The data section start
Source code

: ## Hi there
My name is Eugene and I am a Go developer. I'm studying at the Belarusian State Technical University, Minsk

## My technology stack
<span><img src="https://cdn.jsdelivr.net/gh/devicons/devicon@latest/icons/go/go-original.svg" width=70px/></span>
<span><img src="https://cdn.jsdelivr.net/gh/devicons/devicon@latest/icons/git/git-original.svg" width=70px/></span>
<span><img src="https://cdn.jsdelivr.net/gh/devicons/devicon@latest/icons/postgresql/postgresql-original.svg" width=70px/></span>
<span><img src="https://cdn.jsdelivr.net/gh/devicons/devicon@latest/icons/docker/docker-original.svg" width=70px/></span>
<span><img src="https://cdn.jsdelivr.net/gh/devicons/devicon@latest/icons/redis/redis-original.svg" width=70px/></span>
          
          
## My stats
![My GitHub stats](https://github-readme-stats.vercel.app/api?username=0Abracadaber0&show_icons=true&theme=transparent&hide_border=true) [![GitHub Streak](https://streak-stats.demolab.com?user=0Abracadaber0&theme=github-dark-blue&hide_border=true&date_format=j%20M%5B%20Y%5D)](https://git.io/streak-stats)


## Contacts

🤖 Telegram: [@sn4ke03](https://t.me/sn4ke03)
The data section end
* _Exercise details_
What you retype should run from the first line of the entries above through the line containing "## My stats", exactly and in full.

* _Solution for this problem_
Source code

: ## Hi there
My name is Eugene and I am a Go developer. I'm studying at the Belarusian State Technical University, Minsk

## My technology stack
<span><img src="https://cdn.jsdelivr.net/gh/devicons/devicon@latest/icons/go/go-original.svg" width=70px/></span>
<span><img src="https://cdn.jsdelivr.net/gh/devicons/devicon@latest/icons/git/git-original.svg" width=70px/></span>
<span><img src="https://cdn.jsdelivr.net/gh/devicons/devicon@latest/icons/postgresql/postgresql-original.svg" width=70px/></span>
<span><img src="https://cdn.jsdelivr.net/gh/devicons/devicon@latest/icons/docker/docker-original.svg" width=70px/></span>
<span><img src="https://cdn.jsdelivr.net/gh/devicons/devicon@latest/icons/redis/redis-original.svg" width=70px/></span>
          
          
## My stats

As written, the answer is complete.